Nowa metoda diagnostyczna ma nawet już swoją specyficzną nazwę - „płynna biopsja”. Dzięki niej można wykryć biomarkery raka płuc w analizowanej próbce. Ta nieinwazyjna metoda ma duży potencjał na to, aby skrócić znacznie czas oczekiwania na wyniki tradycyjnej biopsji oraz obniżyć koszty służby zdrowia i niedogodności pacjentów.
Na dorocznym spotkaniu Amerykańskiego Towarzystwa Postępu Naukowego zostały zaprezentowane nowe prototypy urządzenia EFIRM, które jest w stanie wykryć w omawianym materiale biologicznym biomarkery niedrobnokomórkowego raka płuca.

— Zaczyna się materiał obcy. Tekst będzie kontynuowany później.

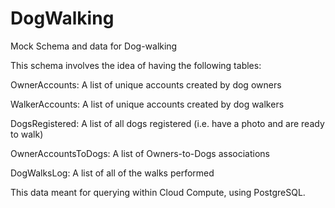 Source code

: # DogWalking
Mock Schema and data for Dog-walking

This schema involves the idea of having the following tables:

OwnerAccounts: A list of unique accounts created by dog owners

WalkerAccounts: A list of unique accounts created by dog walkers

DogsRegistered: A list of all dogs registered (i.e. have a photo and are ready to walk)

OwnerAccountsToDogs: A list of Owners-to-Dogs associations

DogWalksLog: A list of all of the walks performed


This data meant for querying within Cloud Compute, using PostgreSQL.
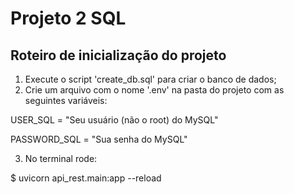 # Projeto 2 SQL

## Roteiro de inicialização do projeto
1. Execute o script 'create_db.sql' para criar o banco de dados;
2. Crie um arquivo com o nome '.env' na pasta do projeto com as seguintes variáveis:

  USER_SQL = "Seu usuário (não o root) do MySQL"
  
  PASSWORD_SQL = "Sua senha do MySQL"

3. No terminal rode:

  $ uvicorn api_rest.main:app --reload
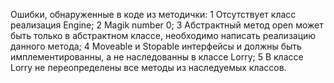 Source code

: Ошибки, обнаруженные в коде из методички:
1 Отсутствует класс реализация Engine;
2 Magik number 0;
3 Абстрактный метод open может быть только в абстрактном классе, необходимо написать реализацию данного метода;
4 Moveable и Stopable интерфейсы и должны быть имплементированны, а не наследованны в классе Lorry;
5 В классе Lorry не переопределены все методы из наследуемых классов. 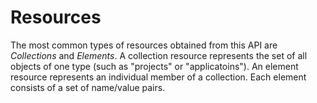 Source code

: # Resources

The most common types of resources obtained from this API are *Collections* and *Elements*.  A collection resource represents the set of all objects of one type (such as "projects" or "applicatoins"). An element resource represents an individual member of a collection.  Each element consists of a set of name/value pairs.
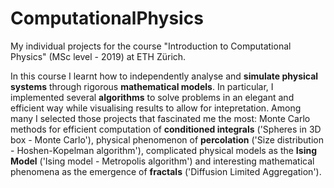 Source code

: # ComputationalPhysics
My individual projects for the course "Introduction to Computational Physics" (MSc level - 2019) at ETH Zürich.

In this course I learnt how to independently analyse and **simulate physical systems** through rigorous **mathematical models**. In particular, I implemented several **algorithms** to solve problems in an elegant and efficient way while visualising results to allow for intepretation. Among many I selected those projects that fascinated me the most: Monte Carlo methods for efficient computation of **conditioned integrals** ('Spheres in 3D box - Monte Carlo'), physical phenomenon of **percolation** ('Size distribution - Hoshen-Kopelman algorithm'), complicated physical models as the **Ising Model** ('Ising model - Metropolis algorithm') and interesting mathematical phenomena as the emergence of **fractals** ('Diffusion Limited Aggregation').
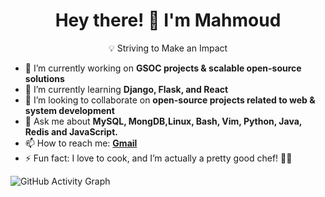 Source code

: <h1 align="center">Hey there! 👋 I'm Mahmoud</h1>


<p align="center">
💡 Striving to Make an Impact
</p>



- 🔭 I’m currently working on **GSOC projects & scalable open-source solutions**  
- 🌱 I’m currently learning **Django, Flask, and React**  
- 👯 I’m looking to collaborate on **open-source projects related to web & system development**  
- 💬 Ask me about **MySQL, MongDB,Linux, Bash, Vim, Python, Java, Redis and JavaScript.**
- 📫 How to reach me: **[Gmail](mahmoudnasser1561@gmail.com)**
- ⚡ Fun fact: I love to cook, and I’m actually a pretty good chef! 🍳🔥

![GitHub Activity Graph](https://github-readme-activity-graph.vercel.app/graph?username=mahmoudnasser1561&theme=github)


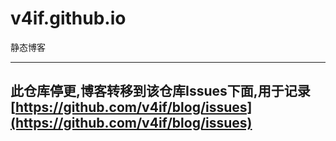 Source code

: # v4if.github.io
静态博客

---
此仓库停更,博客转移到该仓库Issues下面,用于记录
[https://github.com/v4if/blog/issues](https://github.com/v4if/blog/issues)
---
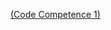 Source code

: [(Code Competence 1)](https://docs.google.com/spreadsheets/d/16CaKq5OYdpRsGS3C5rxLtvLsdrELySd5pTBR99wjlSM/edit?usp=sharing)
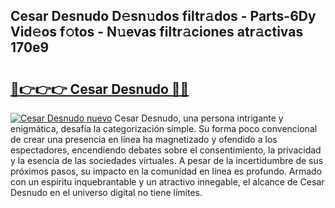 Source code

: ## Cesar Desnudo D𝚎sn𝚞dos filtr𝚊dos - Parts-6Dy Vid𝚎os f𝚘tos - N𝚞evas filtr𝚊ciones atr𝚊ctivas 170e9

# <h2><a href="http://mb1k23i.tromn.icu/?c=Cesar+Desnudo">🔗👉👉👉 Cesar Desnudo 🔗🔗</a></h2>

[![Cesar Desnudo nuevo](https://i.imgur.com/pEAQMta.gif)](http://mb1k23i.tromn.icu/?c=Cesar+Desnudo)
Cesar Desnudo, una persona intrigante y enigmática, desafía la categorización simple. Su forma poco convencional de crear una presencia en línea ha magnetizado y ofendido a los espectadores, encendiendo debates sobre el consentimiento, la privacidad y la esencia de las sociedades virtuales. A pesar de la incertidumbre de sus próximos pasos, su impacto en la comunidad en línea es profundo. Armado con un espíritu inquebrantable y un atractivo innegable, el alcance de Cesar Desnudo en el universo digital no tiene límites.
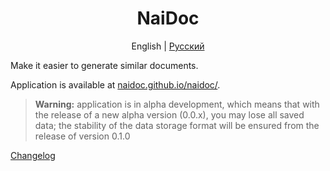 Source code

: <h1 align="center">NaiDoc</h1>

<p align="center">
  English
  |
  <a href="/docs/ru">Pусский</a>
</p>

Make it easier to generate similar documents.

Application is available at [naidoc.github.io/naidoc/](https://naidoc.github.io/naidoc/).

> **Warning:** application is in alpha development, which means that with the release of a new alpha version (0.0.x), you may lose all saved data; the stability of the data storage format will be ensured from the release of version 0.1.0

[Changelog](changelog.md) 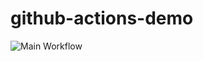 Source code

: # github-actions-demo

![Main Workflow](https://github.com/haquema/github-actions-demo/.github/workflows/main.yml/badge.svg)
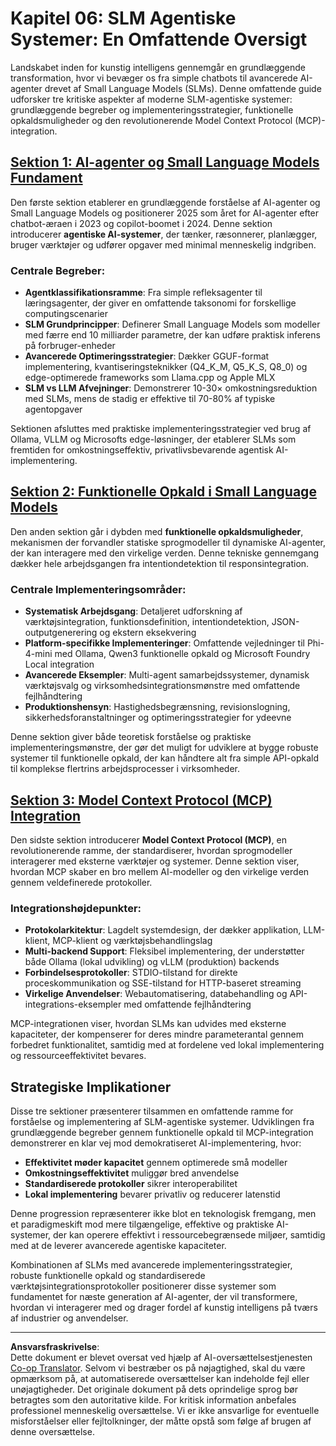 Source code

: <!--
CO_OP_TRANSLATOR_METADATA:
{
  "original_hash": "b17bf7f849519fac995c24ab9e2d0be8",
  "translation_date": "2025-09-18T09:55:29+00:00",
  "source_file": "Module06/README.md",
  "language_code": "da"
}
-->
# Kapitel 06: SLM Agentiske Systemer: En Omfattende Oversigt

Landskabet inden for kunstig intelligens gennemgår en grundlæggende transformation, hvor vi bevæger os fra simple chatbots til avancerede AI-agenter drevet af Small Language Models (SLMs). Denne omfattende guide udforsker tre kritiske aspekter af moderne SLM-agentiske systemer: grundlæggende begreber og implementeringsstrategier, funktionelle opkaldsmuligheder og den revolutionerende Model Context Protocol (MCP)-integration.

## [Sektion 1: AI-agenter og Small Language Models Fundament](./01.IntroduceAgent.md)

Den første sektion etablerer en grundlæggende forståelse af AI-agenter og Small Language Models og positionerer 2025 som året for AI-agenter efter chatbot-æraen i 2023 og copilot-boomet i 2024. Denne sektion introducerer **agentiske AI-systemer**, der tænker, ræsonnerer, planlægger, bruger værktøjer og udfører opgaver med minimal menneskelig indgriben.

### Centrale Begreber:
- **Agentklassifikationsramme**: Fra simple refleksagenter til læringsagenter, der giver en omfattende taksonomi for forskellige computingscenarier
- **SLM Grundprincipper**: Definerer Small Language Models som modeller med færre end 10 milliarder parametre, der kan udføre praktisk inferens på forbruger-enheder
- **Avancerede Optimeringsstrategier**: Dækker GGUF-format implementering, kvantiseringsteknikker (Q4_K_M, Q5_K_S, Q8_0) og edge-optimerede frameworks som Llama.cpp og Apple MLX
- **SLM vs LLM Afvejninger**: Demonstrerer 10-30× omkostningsreduktion med SLMs, mens de stadig er effektive til 70-80% af typiske agentopgaver

Sektionen afsluttes med praktiske implementeringsstrategier ved brug af Ollama, VLLM og Microsofts edge-løsninger, der etablerer SLMs som fremtiden for omkostningseffektiv, privatlivsbevarende agentisk AI-implementering.

## [Sektion 2: Funktionelle Opkald i Small Language Models](./02.FunctionCalling.md)

Den anden sektion går i dybden med **funktionelle opkaldsmuligheder**, mekanismen der forvandler statiske sprogmodeller til dynamiske AI-agenter, der kan interagere med den virkelige verden. Denne tekniske gennemgang dækker hele arbejdsgangen fra intentiondetektion til responsintegration.

### Centrale Implementeringsområder:
- **Systematisk Arbejdsgang**: Detaljeret udforskning af værktøjsintegration, funktionsdefinition, intentiondetektion, JSON-outputgenerering og ekstern eksekvering
- **Platform-specifikke Implementeringer**: Omfattende vejledninger til Phi-4-mini med Ollama, Qwen3 funktionelle opkald og Microsoft Foundry Local integration
- **Avancerede Eksempler**: Multi-agent samarbejdssystemer, dynamisk værktøjsvalg og virksomhedsintegrationsmønstre med omfattende fejlhåndtering
- **Produktionshensyn**: Hastighedsbegrænsning, revisionslogning, sikkerhedsforanstaltninger og optimeringsstrategier for ydeevne

Denne sektion giver både teoretisk forståelse og praktiske implementeringsmønstre, der gør det muligt for udviklere at bygge robuste systemer til funktionelle opkald, der kan håndtere alt fra simple API-opkald til komplekse flertrins arbejdsprocesser i virksomheder.

## [Sektion 3: Model Context Protocol (MCP) Integration](./03.IntroduceMCP.md)

Den sidste sektion introducerer **Model Context Protocol (MCP)**, en revolutionerende ramme, der standardiserer, hvordan sprogmodeller interagerer med eksterne værktøjer og systemer. Denne sektion viser, hvordan MCP skaber en bro mellem AI-modeller og den virkelige verden gennem veldefinerede protokoller.

### Integrationshøjdepunkter:
- **Protokolarkitektur**: Lagdelt systemdesign, der dækker applikation, LLM-klient, MCP-klient og værktøjsbehandlingslag
- **Multi-backend Support**: Fleksibel implementering, der understøtter både Ollama (lokal udvikling) og vLLM (produktion) backends
- **Forbindelsesprotokoller**: STDIO-tilstand for direkte proceskommunikation og SSE-tilstand for HTTP-baseret streaming
- **Virkelige Anvendelser**: Webautomatisering, databehandling og API-integrations-eksempler med omfattende fejlhåndtering

MCP-integrationen viser, hvordan SLMs kan udvides med eksterne kapaciteter, der kompenserer for deres mindre parameterantal gennem forbedret funktionalitet, samtidig med at fordelene ved lokal implementering og ressourceeffektivitet bevares.

## Strategiske Implikationer

Disse tre sektioner præsenterer tilsammen en omfattende ramme for forståelse og implementering af SLM-agentiske systemer. Udviklingen fra grundlæggende begreber gennem funktionelle opkald til MCP-integration demonstrerer en klar vej mod demokratiseret AI-implementering, hvor:

- **Effektivitet møder kapacitet** gennem optimerede små modeller
- **Omkostningseffektivitet** muliggør bred anvendelse
- **Standardiserede protokoller** sikrer interoperabilitet
- **Lokal implementering** bevarer privatliv og reducerer latenstid

Denne progression repræsenterer ikke blot en teknologisk fremgang, men et paradigmeskift mod mere tilgængelige, effektive og praktiske AI-systemer, der kan operere effektivt i ressourcebegrænsede miljøer, samtidig med at de leverer avancerede agentiske kapaciteter.

Kombinationen af SLMs med avancerede implementeringsstrategier, robuste funktionelle opkald og standardiserede værktøjsintegrationsprotokoller positionerer disse systemer som fundamentet for næste generation af AI-agenter, der vil transformere, hvordan vi interagerer med og drager fordel af kunstig intelligens på tværs af industrier og anvendelser.

---

**Ansvarsfraskrivelse**:  
Dette dokument er blevet oversat ved hjælp af AI-oversættelsestjenesten [Co-op Translator](https://github.com/Azure/co-op-translator). Selvom vi bestræber os på nøjagtighed, skal du være opmærksom på, at automatiserede oversættelser kan indeholde fejl eller unøjagtigheder. Det originale dokument på dets oprindelige sprog bør betragtes som den autoritative kilde. For kritisk information anbefales professionel menneskelig oversættelse. Vi er ikke ansvarlige for eventuelle misforståelser eller fejltolkninger, der måtte opstå som følge af brugen af denne oversættelse.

Urządzenie posiada wysoki stopień dokładności w porównaniu z obecnie wykorzystywaną technologią sekwencjonowania i może pomóc w podejmowaniu decyzji klinicznych dotyczących leczenia inhibitorami kinaz tyrozynowych u takich pacjentów (np. gefitinib i erlotynib).
Badania nie są ograniczone jedynie do diagnozowania niedrobnokomórkowego raka płuca, ale i do innych typów nowotworów. Jeśli projekt zostanie z powodzeniem wdrożony, nowa technologia może zastąpić badania krwi jako główny sposób wykrywania raka.
Na konferencji poruszono również sprawę szybkości uzyskania wyników i kosztów diagnostyki. Obecnie na wynik biopsji czeka się do dwóch tygodni i wiąże się to z kosztami około 2000$. Nowe urządzenie skraca ten czas do niecałych 10 minut a koszt waha się w granicach 20-25$!
– Test śliny jest niezwykle dokładny i w 100 procentach skuteczny. Do tego jest bardzo prosty. Może być przeprowadzony nie tylko przez lekarza, farmaceutę czy dentystę, ale nawet w domowym zaciszu – powiedział profesor David Wong z Uniwersytetu Stanowego w Kalifornii.
Twórcy technologii utrzymują, że ich obecne badanie powinno być postrzegane jako narzędzie do badań przesiewowych lub do oceny ryzyka jedynie u pacjentów z objawami i że nie ma na celu zastąpienia biopsji. Badania kliniczne dotyczące zatwierdzenia regulacyjnego rozpocznie się w połowie tego roku. Jeżeli wszystko pójdzie dobrze metoda wejdzie do powszechnego użytku w Stanach Zjednoczonych już na początku 2017 roku. Oznacza to, że najpóźniej do 2020 roku będzie mogła trafić także na europejskie rynki.